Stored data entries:
☆ ☆ ☆ ☆ ☆ ☆ ☆

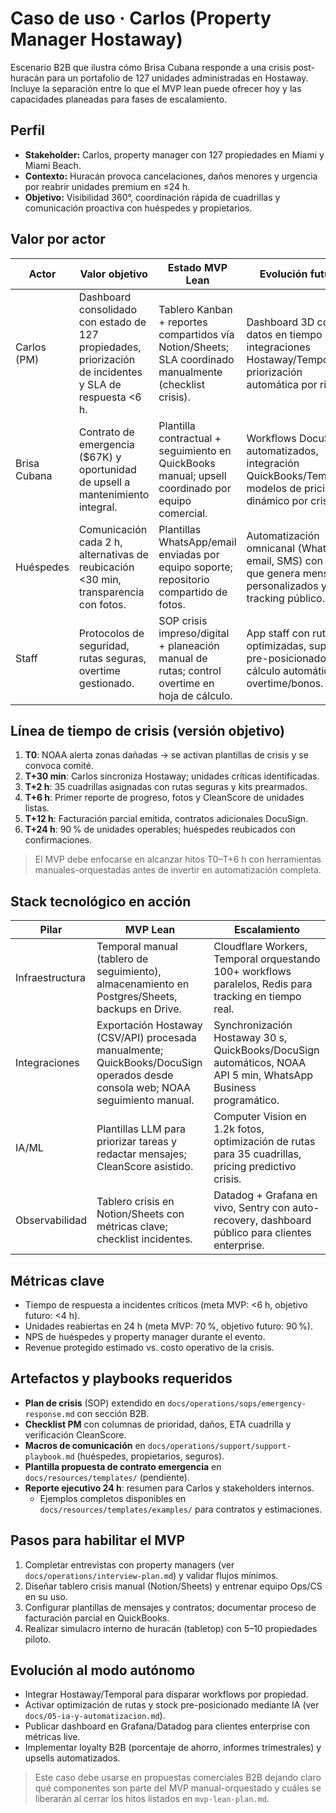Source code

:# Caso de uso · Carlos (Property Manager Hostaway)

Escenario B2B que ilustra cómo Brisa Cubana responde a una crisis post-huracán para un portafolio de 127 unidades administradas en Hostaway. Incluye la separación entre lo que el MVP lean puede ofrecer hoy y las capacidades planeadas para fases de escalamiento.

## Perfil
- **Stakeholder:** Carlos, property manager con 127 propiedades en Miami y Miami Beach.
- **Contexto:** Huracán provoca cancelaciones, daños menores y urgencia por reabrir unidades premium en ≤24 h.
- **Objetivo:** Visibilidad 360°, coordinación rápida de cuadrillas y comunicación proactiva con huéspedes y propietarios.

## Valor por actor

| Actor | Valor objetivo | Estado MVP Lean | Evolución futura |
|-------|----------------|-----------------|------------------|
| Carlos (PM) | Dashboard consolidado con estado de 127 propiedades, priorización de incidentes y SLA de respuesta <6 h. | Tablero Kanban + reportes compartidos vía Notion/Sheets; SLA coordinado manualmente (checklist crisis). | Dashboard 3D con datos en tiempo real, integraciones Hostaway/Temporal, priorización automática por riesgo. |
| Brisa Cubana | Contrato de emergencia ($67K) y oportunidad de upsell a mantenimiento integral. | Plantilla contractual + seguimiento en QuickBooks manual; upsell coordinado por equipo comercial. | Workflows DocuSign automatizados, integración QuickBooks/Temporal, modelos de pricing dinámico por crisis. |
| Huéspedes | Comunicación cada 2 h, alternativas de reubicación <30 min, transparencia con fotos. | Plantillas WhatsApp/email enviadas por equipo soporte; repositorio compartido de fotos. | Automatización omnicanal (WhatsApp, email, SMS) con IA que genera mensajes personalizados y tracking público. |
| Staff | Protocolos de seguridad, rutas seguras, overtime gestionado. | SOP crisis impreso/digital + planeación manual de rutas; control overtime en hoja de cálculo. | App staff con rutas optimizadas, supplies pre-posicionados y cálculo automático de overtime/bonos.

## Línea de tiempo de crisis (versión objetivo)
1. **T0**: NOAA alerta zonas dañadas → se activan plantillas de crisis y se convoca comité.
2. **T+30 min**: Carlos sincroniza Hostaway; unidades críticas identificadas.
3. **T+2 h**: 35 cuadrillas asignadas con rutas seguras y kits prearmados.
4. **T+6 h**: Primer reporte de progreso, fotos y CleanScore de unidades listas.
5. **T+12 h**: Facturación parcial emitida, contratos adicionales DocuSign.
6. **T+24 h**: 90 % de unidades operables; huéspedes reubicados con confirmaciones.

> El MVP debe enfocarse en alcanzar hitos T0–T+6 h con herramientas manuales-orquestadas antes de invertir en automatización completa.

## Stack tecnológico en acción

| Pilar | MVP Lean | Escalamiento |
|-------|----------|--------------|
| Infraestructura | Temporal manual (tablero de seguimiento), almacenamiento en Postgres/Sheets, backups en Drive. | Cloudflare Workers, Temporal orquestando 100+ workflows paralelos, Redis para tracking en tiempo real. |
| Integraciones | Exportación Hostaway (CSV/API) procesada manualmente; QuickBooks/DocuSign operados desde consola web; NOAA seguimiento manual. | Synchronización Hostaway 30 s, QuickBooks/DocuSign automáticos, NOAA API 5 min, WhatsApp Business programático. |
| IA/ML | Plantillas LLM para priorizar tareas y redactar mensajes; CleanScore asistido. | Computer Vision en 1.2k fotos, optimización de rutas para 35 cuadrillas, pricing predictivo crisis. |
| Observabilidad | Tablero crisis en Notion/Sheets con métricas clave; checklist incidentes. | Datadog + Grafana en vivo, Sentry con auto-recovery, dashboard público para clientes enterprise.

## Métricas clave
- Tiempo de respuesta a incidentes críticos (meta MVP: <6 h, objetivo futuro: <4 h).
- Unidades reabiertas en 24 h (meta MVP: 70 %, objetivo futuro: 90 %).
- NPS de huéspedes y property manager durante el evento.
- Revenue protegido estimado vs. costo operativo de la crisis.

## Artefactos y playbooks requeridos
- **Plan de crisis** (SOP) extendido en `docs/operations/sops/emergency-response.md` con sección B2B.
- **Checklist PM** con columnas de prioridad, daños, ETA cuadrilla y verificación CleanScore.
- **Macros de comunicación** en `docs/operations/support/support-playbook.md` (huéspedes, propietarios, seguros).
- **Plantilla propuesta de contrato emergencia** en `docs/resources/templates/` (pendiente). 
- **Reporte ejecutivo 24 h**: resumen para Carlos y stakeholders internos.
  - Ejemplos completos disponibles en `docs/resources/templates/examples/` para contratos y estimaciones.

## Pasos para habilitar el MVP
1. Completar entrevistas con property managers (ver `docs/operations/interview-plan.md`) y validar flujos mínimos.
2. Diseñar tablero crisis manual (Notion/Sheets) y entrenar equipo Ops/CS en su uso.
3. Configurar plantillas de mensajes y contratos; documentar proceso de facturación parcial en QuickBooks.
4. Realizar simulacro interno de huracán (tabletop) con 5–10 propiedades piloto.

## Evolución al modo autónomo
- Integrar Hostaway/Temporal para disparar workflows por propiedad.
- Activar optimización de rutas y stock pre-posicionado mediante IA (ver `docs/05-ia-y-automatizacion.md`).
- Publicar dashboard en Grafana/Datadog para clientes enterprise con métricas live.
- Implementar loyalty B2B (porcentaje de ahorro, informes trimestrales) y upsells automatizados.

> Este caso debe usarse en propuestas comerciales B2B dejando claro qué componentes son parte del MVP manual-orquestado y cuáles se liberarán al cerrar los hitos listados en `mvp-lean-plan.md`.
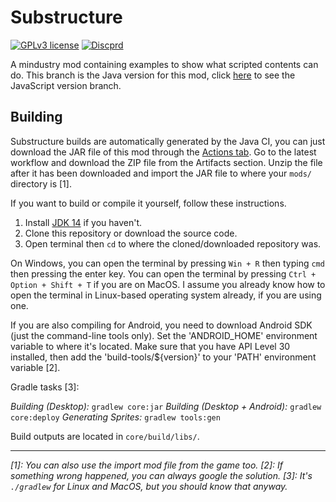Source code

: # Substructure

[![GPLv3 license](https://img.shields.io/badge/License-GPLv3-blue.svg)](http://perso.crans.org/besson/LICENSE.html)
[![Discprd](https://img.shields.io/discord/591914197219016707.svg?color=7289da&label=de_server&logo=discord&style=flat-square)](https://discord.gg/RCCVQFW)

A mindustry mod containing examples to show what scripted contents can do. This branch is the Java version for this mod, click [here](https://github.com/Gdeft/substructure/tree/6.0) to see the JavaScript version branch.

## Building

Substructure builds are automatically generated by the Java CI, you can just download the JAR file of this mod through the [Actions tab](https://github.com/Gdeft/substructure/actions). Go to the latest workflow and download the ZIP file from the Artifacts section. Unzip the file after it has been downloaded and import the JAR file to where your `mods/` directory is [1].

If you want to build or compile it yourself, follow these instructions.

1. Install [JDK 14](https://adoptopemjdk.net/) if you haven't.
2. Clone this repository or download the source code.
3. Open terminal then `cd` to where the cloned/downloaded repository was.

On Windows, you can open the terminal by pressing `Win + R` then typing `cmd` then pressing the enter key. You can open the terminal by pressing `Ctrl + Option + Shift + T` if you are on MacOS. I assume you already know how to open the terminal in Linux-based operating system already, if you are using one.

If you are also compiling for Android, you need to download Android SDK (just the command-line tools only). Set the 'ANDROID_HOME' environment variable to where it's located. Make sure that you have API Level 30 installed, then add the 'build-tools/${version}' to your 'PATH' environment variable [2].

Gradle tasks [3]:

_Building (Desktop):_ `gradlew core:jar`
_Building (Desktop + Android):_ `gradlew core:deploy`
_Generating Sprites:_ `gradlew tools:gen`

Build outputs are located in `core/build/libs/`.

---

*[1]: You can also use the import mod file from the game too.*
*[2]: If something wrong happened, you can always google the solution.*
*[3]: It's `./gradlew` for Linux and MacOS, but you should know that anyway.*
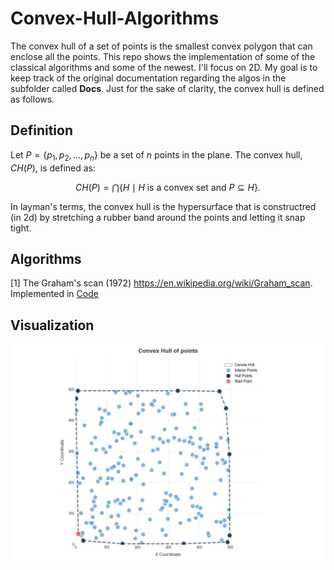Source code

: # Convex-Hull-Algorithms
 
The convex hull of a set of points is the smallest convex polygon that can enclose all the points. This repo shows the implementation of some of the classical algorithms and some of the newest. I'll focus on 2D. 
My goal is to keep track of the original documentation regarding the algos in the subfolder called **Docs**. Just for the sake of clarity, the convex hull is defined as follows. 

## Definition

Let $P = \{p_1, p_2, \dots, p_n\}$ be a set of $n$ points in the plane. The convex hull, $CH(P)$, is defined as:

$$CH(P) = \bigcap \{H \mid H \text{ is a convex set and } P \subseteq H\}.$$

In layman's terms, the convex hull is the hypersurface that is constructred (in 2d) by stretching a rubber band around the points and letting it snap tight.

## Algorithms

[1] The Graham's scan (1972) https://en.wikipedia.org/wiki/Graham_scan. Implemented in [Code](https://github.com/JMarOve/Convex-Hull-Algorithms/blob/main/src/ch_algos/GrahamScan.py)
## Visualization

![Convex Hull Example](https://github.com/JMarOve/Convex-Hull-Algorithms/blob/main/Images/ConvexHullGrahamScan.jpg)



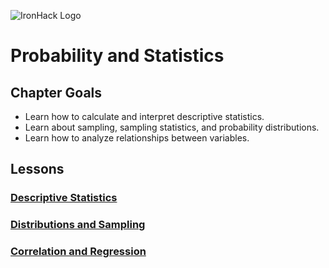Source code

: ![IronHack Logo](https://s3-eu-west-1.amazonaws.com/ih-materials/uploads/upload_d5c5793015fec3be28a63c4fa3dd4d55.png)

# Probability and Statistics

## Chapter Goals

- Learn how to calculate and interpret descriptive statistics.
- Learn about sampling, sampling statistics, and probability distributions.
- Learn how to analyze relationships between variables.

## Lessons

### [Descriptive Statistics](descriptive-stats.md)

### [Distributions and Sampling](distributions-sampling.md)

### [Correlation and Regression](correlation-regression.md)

☆ ☆ ☆ ☆ ☆ ☆ ☆

WHAT THE EXERCISE ASKS: Among the records above, find the lines that contain "sampling" and copy every one.

RESULT:
- Learn about sampling, sampling statistics, and probability distributions.
### [Distributions and Sampling](distributions-sampling.md)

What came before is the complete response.